Exercise brief:
Lift out, unaltered, the lines of the material below between the line holding "#### Why Crazy Words?" and the line holding "- You don't", counting both.

Supplied data:
____________

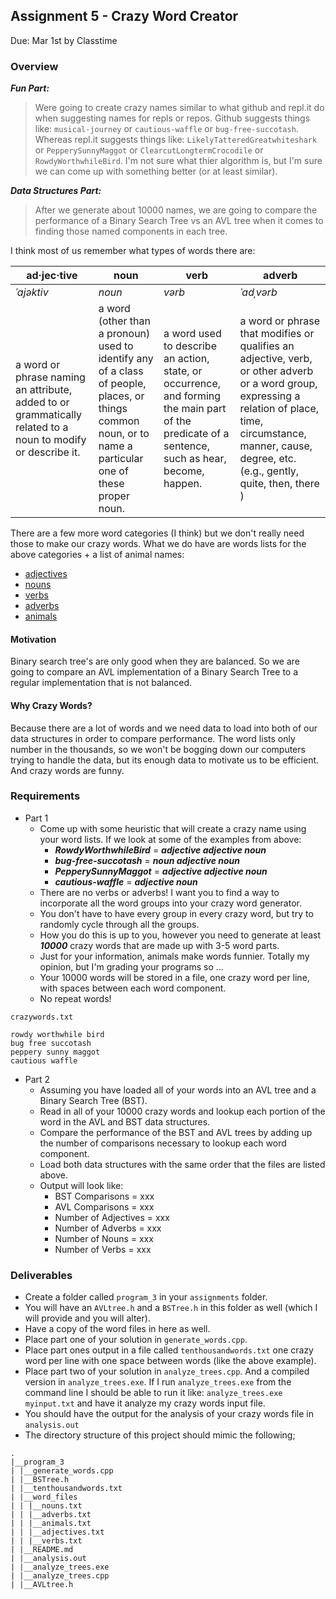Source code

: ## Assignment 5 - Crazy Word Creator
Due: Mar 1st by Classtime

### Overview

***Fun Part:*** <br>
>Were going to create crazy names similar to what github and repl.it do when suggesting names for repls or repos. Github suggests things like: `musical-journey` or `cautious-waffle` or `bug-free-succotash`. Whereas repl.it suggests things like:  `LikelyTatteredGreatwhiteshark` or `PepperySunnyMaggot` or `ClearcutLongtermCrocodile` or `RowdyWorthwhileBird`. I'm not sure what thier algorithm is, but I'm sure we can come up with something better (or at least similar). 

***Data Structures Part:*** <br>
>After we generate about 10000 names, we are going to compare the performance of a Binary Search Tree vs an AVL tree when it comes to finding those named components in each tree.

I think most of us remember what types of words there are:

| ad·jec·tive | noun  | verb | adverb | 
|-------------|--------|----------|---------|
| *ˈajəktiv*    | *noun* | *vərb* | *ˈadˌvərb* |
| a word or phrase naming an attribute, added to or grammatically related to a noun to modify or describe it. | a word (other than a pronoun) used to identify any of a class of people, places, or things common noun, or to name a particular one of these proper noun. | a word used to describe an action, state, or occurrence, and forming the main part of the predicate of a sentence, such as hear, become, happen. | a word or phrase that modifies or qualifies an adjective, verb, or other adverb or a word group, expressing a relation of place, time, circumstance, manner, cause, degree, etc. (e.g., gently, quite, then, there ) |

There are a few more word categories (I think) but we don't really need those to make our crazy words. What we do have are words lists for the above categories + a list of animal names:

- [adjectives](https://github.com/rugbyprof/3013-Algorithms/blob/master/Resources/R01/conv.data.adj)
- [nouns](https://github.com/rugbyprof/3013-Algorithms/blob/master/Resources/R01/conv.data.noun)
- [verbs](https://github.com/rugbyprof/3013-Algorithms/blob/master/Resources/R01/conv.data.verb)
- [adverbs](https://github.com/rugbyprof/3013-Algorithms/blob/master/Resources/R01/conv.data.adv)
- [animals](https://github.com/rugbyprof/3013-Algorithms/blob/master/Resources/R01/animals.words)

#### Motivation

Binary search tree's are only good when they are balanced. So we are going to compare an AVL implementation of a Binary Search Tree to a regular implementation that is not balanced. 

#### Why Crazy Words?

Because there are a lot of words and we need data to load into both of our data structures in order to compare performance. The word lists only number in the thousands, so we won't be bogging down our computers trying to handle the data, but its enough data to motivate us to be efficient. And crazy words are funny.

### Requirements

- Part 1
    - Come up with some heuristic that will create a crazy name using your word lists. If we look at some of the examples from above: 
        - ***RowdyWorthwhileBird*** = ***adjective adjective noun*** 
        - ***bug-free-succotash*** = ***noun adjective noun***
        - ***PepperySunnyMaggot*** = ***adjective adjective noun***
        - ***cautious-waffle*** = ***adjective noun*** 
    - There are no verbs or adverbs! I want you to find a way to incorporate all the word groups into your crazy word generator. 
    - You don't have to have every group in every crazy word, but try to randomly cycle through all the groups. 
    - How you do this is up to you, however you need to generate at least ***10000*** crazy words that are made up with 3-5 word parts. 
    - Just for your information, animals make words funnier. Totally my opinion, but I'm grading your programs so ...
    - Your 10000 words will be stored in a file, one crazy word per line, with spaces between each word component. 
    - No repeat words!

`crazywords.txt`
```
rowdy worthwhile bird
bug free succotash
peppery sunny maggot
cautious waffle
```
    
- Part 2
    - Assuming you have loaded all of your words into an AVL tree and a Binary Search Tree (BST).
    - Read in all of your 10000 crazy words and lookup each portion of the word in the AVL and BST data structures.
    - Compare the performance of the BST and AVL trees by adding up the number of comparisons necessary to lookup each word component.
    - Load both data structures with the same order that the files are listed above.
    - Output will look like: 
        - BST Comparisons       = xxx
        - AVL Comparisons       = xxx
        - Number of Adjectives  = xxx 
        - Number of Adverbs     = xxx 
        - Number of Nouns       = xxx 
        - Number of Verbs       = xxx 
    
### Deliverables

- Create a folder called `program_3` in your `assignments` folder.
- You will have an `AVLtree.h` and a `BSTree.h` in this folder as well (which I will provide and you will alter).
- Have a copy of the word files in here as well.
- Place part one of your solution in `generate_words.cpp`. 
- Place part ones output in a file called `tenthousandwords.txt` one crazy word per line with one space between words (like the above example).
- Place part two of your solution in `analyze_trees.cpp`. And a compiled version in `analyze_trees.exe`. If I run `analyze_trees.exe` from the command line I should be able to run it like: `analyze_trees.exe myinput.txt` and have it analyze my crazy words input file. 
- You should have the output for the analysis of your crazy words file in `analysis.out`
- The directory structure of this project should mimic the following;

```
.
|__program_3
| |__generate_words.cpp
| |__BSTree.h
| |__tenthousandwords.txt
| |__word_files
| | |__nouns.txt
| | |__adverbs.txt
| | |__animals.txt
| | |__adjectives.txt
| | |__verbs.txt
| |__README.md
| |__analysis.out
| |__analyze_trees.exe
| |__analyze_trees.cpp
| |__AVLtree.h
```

____________

Answer to the problem:
#### Why Crazy Words?

Because there are a lot of words and we need data to load into both of our data structures in order to compare performance. The word lists only number in the thousands, so we won't be bogging down our computers trying to handle the data, but its enough data to motivate us to be efficient. And crazy words are funny.

### Requirements

- Part 1
    - Come up with some heuristic that will create a crazy name using your word lists. If we look at some of the examples from above: 
        - ***RowdyWorthwhileBird*** = ***adjective adjective noun*** 
        - ***bug-free-succotash*** = ***noun adjective noun***
        - ***PepperySunnyMaggot*** = ***adjective adjective noun***
        - ***cautious-waffle*** = ***adjective noun*** 
    - There are no verbs or adverbs! I want you to find a way to incorporate all the word groups into your crazy word generator. 
    - You don't have to have every group in every crazy word, but try to randomly cycle through all the groups. 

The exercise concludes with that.